Australian film director

Elsie Jane Wilson (7 November 1885 – 16 January 1965) was an actress, director, and writer during the early silent era of filmmaking. She starred in over thirty films. Between 1916 and 1919, Wilson was credited for writing two films, producing two films, and directing eleven films. She was best known in the genres of drama and comedy dramas.

==Biography==
Elsie Jane Wilson was born in Sydney, Australia. It was claimed she began her career as a professional actress at the age of two. She credited her success as an actress to early participation in an English Christmas Pantomime every year, allowing her to gain training and experience.

Wilson acted in London, South Africa, and later in the United States. She toured Australia and New Zealand with a number of J. C. Williamson companies, where she met actor Rupert Julian, whom she married in 1906. They immigrated to New York, United States in 1911 and found work as actors on stage. In 1912, Wilson toured in A Fool There Was, followed by Everywoman.

== Film career ==
After several years on stage, in 1913 Wilson and Julian began working with Universal Studios’ subsidiary the Rex Company. Wilson starred in several films that co-starred Julian. The couple turned to directing, with Wilson sometimes functioning as Julian's assistant or co-director. At first she received little credit for her work. Wilson also noted that she and her husband had different ideas about filmmaking - which made it difficult for them to discuss their work.

Wilson continued to act at this time, and she appeared in Oliver Twist (1916) and other Paramount films. It was noted by The Pittsburg Press that her role in Temptation was a "pronounced success". In 1917 she returned to Universal and started her directorial career, mainly in light comedies. She started her solo director career with The Little Pirate featuring child actor Zoe Rae, which was released on September 10, 1917.

According to reviews of the day, Wilson was a modest filmmaker, being best appreciated for eliciting good performances from otherwise indifferent talent. Her work was seen as artistic, enjoyable and popular in the film industry. Wilson featured many female roles in her films and these tended to appeal to child and female audiences. When writer Frances Denton of Photoplay visited Universal Studios in 1918, she described the work that Wilson was creating as "sob stuff" and Wilson was noted as one of the female directors at Universal who created films centering around children. The Game's Up, released in 1919, marked the end of Wilson's directing career.

== Universal in the 1910s ==

Historians note Universal Studios for their feminist politics. Elsie Jane Wilson's case exemplifies how genre and gender, up until 1918, worked together to establish the institution's division of labor. Work and genres became gendered because the institution thought of gender in a particular manner. During this time, Universal was more hierarchal than collaborative. Magazines such as Moving Picture World began to identify such films as "woman’s features", including Wilson's solo-directed films. This era also increasingly saw women excluded from the director's chair.

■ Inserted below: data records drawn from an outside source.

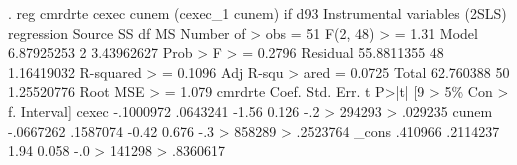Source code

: . reg cmrdrte cexec cunem (cexec_1 cunem) if d93
{\smallskip}
Instrumental variables (2SLS) regression
{\smallskip}
      Source {\VBAR}       SS           df       MS      Number of
>  obs   =        51
   F(2, 48) 
>        =      1.31
       Model {\VBAR}  6.87925253         2  3.43962627   Prob > F 
>        =    0.2796
    Residual {\VBAR}  55.8811355        48  1.16419032   R-squared
>        =    0.1096
   Adj R-squ
> ared   =    0.0725
       Total {\VBAR}   62.760388        50  1.25520776   Root MSE 
>        =     1.079
{\smallskip}
     cmrdrte {\VBAR}      Coef.   Std. Err.      t    P>|t|     [9
> 5\% Con                                                    
>       f. Interval]
       cexec {\VBAR}  -.1000972   .0643241    -1.56   0.126    -.2
> 294293                                                    
>            .029235
       cunem {\VBAR}  -.0667262   .1587074    -0.42   0.676    -.3
> 858289                                                    
>           .2523764
       _cons {\VBAR}    .410966   .2114237     1.94   0.058    -.0
> 141298                                                    
>           .8360617
{\smallskip}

== Contribution to cinema ==
Early press reports established her as being in the "front rank" of directors. Nevertheless, few women directors sustained careers in the 1920s. Actors on Julian's pictures later commented on how she came to set every day, often lightening the mood with jokes at Julian's expense to relieve tension.

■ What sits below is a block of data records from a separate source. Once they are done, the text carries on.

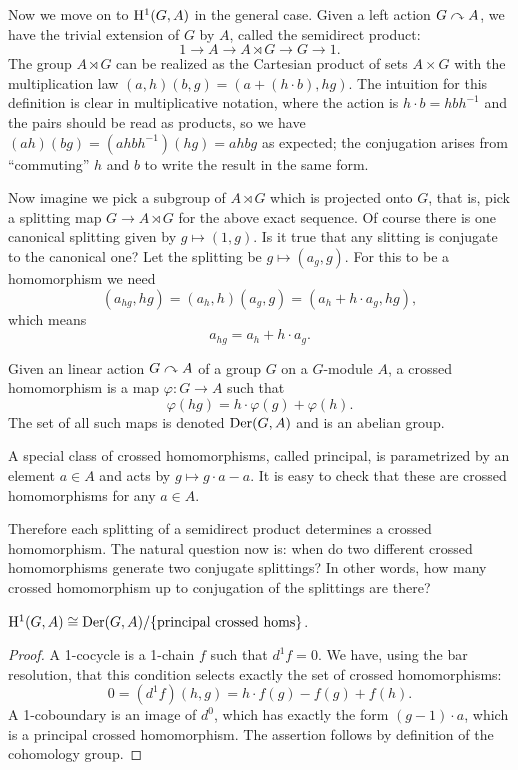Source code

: Now we move on to $\mathrm{H}^1(G,A)$ in the general case. Given a left action $G\curvearrowright A$, we have the trivial extension of $G$ by $A$, called the semidirect product:
\[1\to A\to A\rtimes G \to G\to 1.\]
The group $A\rtimes G$ can be realized as the Cartesian product of sets $A\times G$ with the multiplication law $(a,h)(b,g)=(a+(h\cdot b),hg)$. The intuition for this definition is clear in multiplicative notation, where the action is $h\cdot b=hbh^{-1}$ and the pairs should be read as products, so we have $(ah)(bg)=(ahbh^{-1})(hg)=ahbg$ as expected; the conjugation arises from ``commuting'' $h$  and $b$ to write the result in the same form.

Now imagine we pick a subgroup of $A\rtimes G$ which is projected onto $G$, that is, pick a splitting map $G\to A\rtimes G$ for the above exact sequence. Of course there is one canonical splitting given by $g\mapsto (1,g)$. Is it true that any slitting is conjugate to the canonical one? Let the splitting be $g\mapsto (a_g,g)$. For this to be a homomorphism we need
\[ (a_{hg},hg)=(a_h,h)(a_g,g)=(a_h +h\cdot a_g,hg),\]
which means
\[a_{hg}=a_h + h\cdot a_g.\]

\begin{defn}
    Given an linear action $G\curvearrowright A$ of a group $G$ on a $G$-module $A$, a crossed homomorphism is a map $\varphi:G\to A$ such that 
    \[\varphi(hg)=h\cdot \varphi(g)+\varphi(h).\]
    The set of all such maps is denoted $\operatorname{Der}(G,A)$ and is an abelian group.
\end{defn}
\begin{defn}
    A special class of crossed homomorphisms, called principal, is parametrized by an element $a\in A$ and acts by $g\mapsto g\cdot a-a$. It is easy to check that these are crossed homomorphisms for any $a\in A$.
\end{defn}

Therefore each splitting of a semidirect product determines a crossed homomorphism. The natural question now is: when do two different crossed homomorphisms generate two conjugate splittings? In other words, how many crossed homomorphism up to conjugation of the splittings are there?

\begin{thm}
$\mathrm{H}^1(G,A)\cong \operatorname{Der}(G,A)\slash \{\text{principal crossed homs}\}$.
\end{thm}
\begin{proof}
    A 1-cocycle is a 1-chain $f$ such that $d^1f=0$. We have, using the bar resolution, that this condition selects exactly the set of crossed homomorphisms:
    \[0=(d^1f)(h,g)=h\cdot f(g)-f(g)+f(h).\]
    A 1-coboundary is an image of $d^0$, which has exactly the form $(g-1)\cdot a$, which is a principal crossed homomorphism. The assertion follows by definition of the cohomology group.
\end{proof}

In 1917, Wilson began advertising for members to take part in a café scene for her film “The Game’s Up”. During the same time period, the Board of Health shut down many Los Angeles restaurants due to an influenza epidemic, leaving cabaret showgirls out of work. Wilson and Universal were confronted by a mob of showgirls trying to take part in her film.

Moving Pictures World, a weekly film industry periodical, often published on Wilson and her efforts in the silent film era. The Moving Picture Weekly recorded Wilson as Bluebird's noted woman producer. Her work played upon gender roles.

== Death ==
Wilson survived her husband, who died in 1943. Wilson died in 1965 in Los Angeles, California, at age 79, and was buried in the Forest Lawn Memorial Park Cemetery in Glendale, California, beside her husband.

==Selected filmography==
- Bound on the Wheel (1915)
- Mountain Justice (1915)
- Temptation (1915)
- Oliver Twist (1916)
- The Mystery Ship (1917)
- The Little Pirate (1917)
- The Cricket (1917)
- The Silent Lady (1917)
- Mother O' Mine (1917)
- The Circus of Life (1917)
- The City of Tears (1918)
- The Dream Lady (1918)
- New Love For Old (1918)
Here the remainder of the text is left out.